I’m doing NLP projects, mostly using RNN, LSTM and BERT. I’ve never systematically learned PyTorch, and have seen many ways of putting data into torch tensors before passing to neural network. However, it seems that different ways sometimes can also influence the training process. I would like to know if anyone happen to know a most standard way to do so.

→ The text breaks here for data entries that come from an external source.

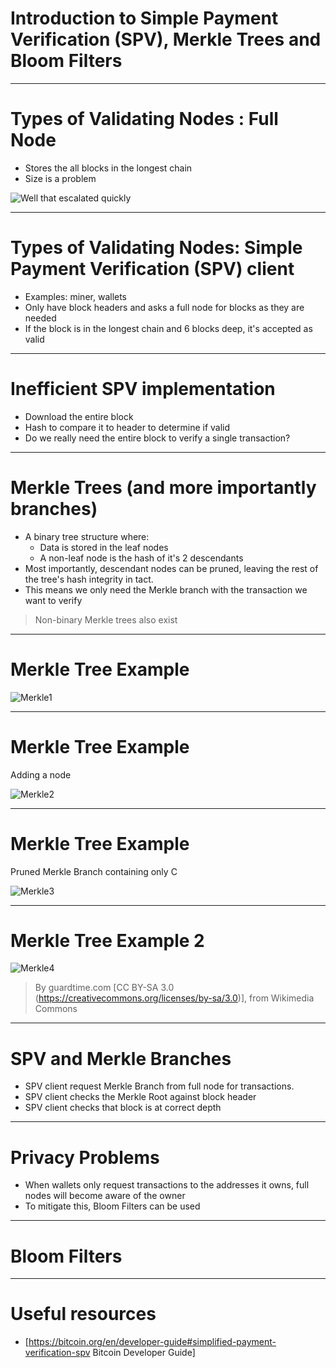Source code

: # Introduction to Simple Payment Verification (SPV), Merkle Trees and Bloom Filters

---
# Types of Validating Nodes : Full Node
  * Stores the all blocks in the longest chain  
  * Size is a problem 

  ![](https://raw.githubusercontent.com/tari-labs/tari-university/mikethetike-merkle-trees/merkle-trees-and-spv-1/sources/eth-blockchain-size.png "Well that escalated quickly")

---

# Types of Validating Nodes: Simple Payment Verification (SPV) client
* Examples: miner, wallets
* Only have block headers and asks a full node for blocks as they are needed
* If the block is in the longest chain and 6 blocks deep, it's accepted as valid

---

# Inefficient SPV implementation
* Download the entire block
* Hash to compare it to header to determine if valid
* Do we really need the entire block to verify a single transaction?

---
# Merkle Trees (and more importantly branches)

* A binary tree structure where:
  * Data is stored in the leaf nodes
  * A non-leaf node is the hash of it's 2 descendants
* Most importantly, descendant nodes can be pruned, leaving the rest of the tree's hash integrity in tact.
* This means we only need the Merkle branch with the transaction we want to verify

> Non-binary Merkle trees also exist

--- 
# Merkle Tree Example

![Merkle1](
  https://raw.githubusercontent.com/tari-labs/tari-university/mikethetike-merkle-trees/merkle-trees-and-spv-1/sources/merkle-1.svg?sanitize=true)

--- 
# Merkle Tree Example

Adding a node

![Merkle2](https://raw.githubusercontent.com/tari-labs/tari-university/mikethetike-merkle-trees/merkle-trees-and-spv-1/sources/merkle-2.svg?sanitize=true)

---

# Merkle Tree Example

Pruned Merkle Branch containing only C

![Merkle3](https://raw.githubusercontent.com/tari-labs/tari-university/mikethetike-merkle-trees/merkle-trees-and-spv-1/sources/merkle-3.svg?sanitize=true)

---
# Merkle Tree Example 2

![Merkle4](https://raw.githubusercontent.com/tari-labs/tari-university/mikethetike-merkle-trees/merkle-trees-and-spv-1/sources/hashchain.png)



> By guardtime.com [CC BY-SA 3.0  (https://creativecommons.org/licenses/by-sa/3.0)], from Wikimedia Commons
---
# SPV and Merkle Branches

* SPV client request Merkle Branch from full node for transactions. 
* SPV client checks the Merkle Root against block header
* SPV client checks that block is at correct depth

---
# Privacy Problems
* When wallets only request transactions to the addresses it owns, full nodes will become aware of the owner
* To mitigate this, Bloom Filters can be used

--- 
# Bloom Filters



---
# Useful resources
* [https://bitcoin.org/en/developer-guide#simplified-payment-verification-spv Bitcoin Developer Guide]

Say I’m doing text classification. Here’s the two ways I’ve tried that both worked for some projects.
First way:
from sklearn.model_selection import train_test_split
# Use 90% for training and 10% for validation.
# x is my input (numpy.ndarray), y is my label (numpy.ndarray).
x_train, x_test, y_train, y_test = train_test_split(x, y, random_state=42, test_size=0.9)
# Convert all inputs and labels into torch tensors, the required datatype for our model.
x_train = torch.tensor(x_train)
x_test = torch.tensor(x_test)
y_train = torch.tensor(y_train)
y_test = torch.tensor(y_test)
from torch.utils.data import DataLoader, TensorDataset
batch_size = 32
# Create the DataLoader for our training set.
train_data = TensorDataset(train_inputs, train_labels)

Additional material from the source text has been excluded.